→ WORK TASK
The records below must be reproduced exactly. Strip out the pictures.

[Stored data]
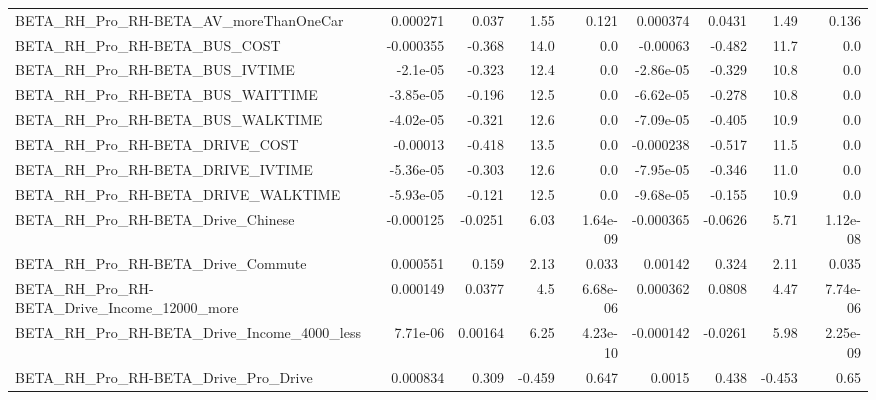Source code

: \begin{tabular}{lrrrrrrrr}
BETA\_RH\_Pro\_RH-BETA\_AV\_moreThanOneCar              &    0.000271 &        0.037 &      1.55 &    0.121 &   0.000374 &      0.0431 &         1.49 &         0.136 \\
BETA\_RH\_Pro\_RH-BETA\_BUS\_COST                       &   -0.000355 &       -0.368 &      14.0 &      0.0 &   -0.00063 &      -0.482 &         11.7 &           0.0 \\
BETA\_RH\_Pro\_RH-BETA\_BUS\_IVTIME                     &    -2.1e-05 &       -0.323 &      12.4 &      0.0 &  -2.86e-05 &      -0.329 &         10.8 &           0.0 \\
BETA\_RH\_Pro\_RH-BETA\_BUS\_WAITTIME                   &   -3.85e-05 &       -0.196 &      12.5 &      0.0 &  -6.62e-05 &      -0.278 &         10.8 &           0.0 \\
BETA\_RH\_Pro\_RH-BETA\_BUS\_WALKTIME                   &   -4.02e-05 &       -0.321 &      12.6 &      0.0 &  -7.09e-05 &      -0.405 &         10.9 &           0.0 \\
BETA\_RH\_Pro\_RH-BETA\_DRIVE\_COST                     &    -0.00013 &       -0.418 &      13.5 &      0.0 &  -0.000238 &      -0.517 &         11.5 &           0.0 \\
BETA\_RH\_Pro\_RH-BETA\_DRIVE\_IVTIME                   &   -5.36e-05 &       -0.303 &      12.6 &      0.0 &  -7.95e-05 &      -0.346 &         11.0 &           0.0 \\
BETA\_RH\_Pro\_RH-BETA\_DRIVE\_WALKTIME                 &   -5.93e-05 &       -0.121 &      12.5 &      0.0 &  -9.68e-05 &      -0.155 &         10.9 &           0.0 \\
BETA\_RH\_Pro\_RH-BETA\_Drive\_Chinese                  &   -0.000125 &      -0.0251 &      6.03 & 1.64e-09 &  -0.000365 &     -0.0626 &         5.71 &      1.12e-08 \\
BETA\_RH\_Pro\_RH-BETA\_Drive\_Commute                  &    0.000551 &        0.159 &      2.13 &    0.033 &    0.00142 &       0.324 &         2.11 &         0.035 \\
BETA\_RH\_Pro\_RH-BETA\_Drive\_Income\_12000\_more        &    0.000149 &       0.0377 &       4.5 & 6.68e-06 &   0.000362 &      0.0808 &         4.47 &      7.74e-06 \\
BETA\_RH\_Pro\_RH-BETA\_Drive\_Income\_4000\_less         &    7.71e-06 &      0.00164 &      6.25 & 4.23e-10 &  -0.000142 &     -0.0261 &         5.98 &      2.25e-09 \\
BETA\_RH\_Pro\_RH-BETA\_Drive\_Pro\_Drive                &    0.000834 &        0.309 &    -0.459 &    0.647 &     0.0015 &       0.438 &       -0.453 &          0.65 \\

\end{tabular}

→ TASK ANSWER
Source code

: \begin{tabular}{lrrrrrrrr}
BETA\_RH\_Pro\_RH-BETA\_AV\_moreThanOneCar              &    0.000271 &        0.037 &      1.55 &    0.121 &   0.000374 &      0.0431 &         1.49 &         0.136 \\
BETA\_RH\_Pro\_RH-BETA\_BUS\_COST                       &   -0.000355 &       -0.368 &      14.0 &      0.0 &   -0.00063 &      -0.482 &         11.7 &           0.0 \\
BETA\_RH\_Pro\_RH-BETA\_BUS\_IVTIME                     &    -2.1e-05 &       -0.323 &      12.4 &      0.0 &  -2.86e-05 &      -0.329 &         10.8 &           0.0 \\
BETA\_RH\_Pro\_RH-BETA\_BUS\_WAITTIME                   &   -3.85e-05 &       -0.196 &      12.5 &      0.0 &  -6.62e-05 &      -0.278 &         10.8 &           0.0 \\
BETA\_RH\_Pro\_RH-BETA\_BUS\_WALKTIME                   &   -4.02e-05 &       -0.321 &      12.6 &      0.0 &  -7.09e-05 &      -0.405 &         10.9 &           0.0 \\
BETA\_RH\_Pro\_RH-BETA\_DRIVE\_COST                     &    -0.00013 &       -0.418 &      13.5 &      0.0 &  -0.000238 &      -0.517 &         11.5 &           0.0 \\
BETA\_RH\_Pro\_RH-BETA\_DRIVE\_IVTIME                   &   -5.36e-05 &       -0.303 &      12.6 &      0.0 &  -7.95e-05 &      -0.346 &         11.0 &           0.0 \\
BETA\_RH\_Pro\_RH-BETA\_DRIVE\_WALKTIME                 &   -5.93e-05 &       -0.121 &      12.5 &      0.0 &  -9.68e-05 &      -0.155 &         10.9 &           0.0 \\
BETA\_RH\_Pro\_RH-BETA\_Drive\_Chinese                  &   -0.000125 &      -0.0251 &      6.03 & 1.64e-09 &  -0.000365 &     -0.0626 &         5.71 &      1.12e-08 \\
BETA\_RH\_Pro\_RH-BETA\_Drive\_Commute                  &    0.000551 &        0.159 &      2.13 &    0.033 &    0.00142 &       0.324 &         2.11 &         0.035 \\
BETA\_RH\_Pro\_RH-BETA\_Drive\_Income\_12000\_more        &    0.000149 &       0.0377 &       4.5 & 6.68e-06 &   0.000362 &      0.0808 &         4.47 &      7.74e-06 \\
BETA\_RH\_Pro\_RH-BETA\_Drive\_Income\_4000\_less         &    7.71e-06 &      0.00164 &      6.25 & 4.23e-10 &  -0.000142 &     -0.0261 &         5.98 &      2.25e-09 \\
BETA\_RH\_Pro\_RH-BETA\_Drive\_Pro\_Drive                &    0.000834 &        0.309 &    -0.459 &    0.647 &     0.0015 &       0.438 &       -0.453 &          0.65 \\

\end{tabular}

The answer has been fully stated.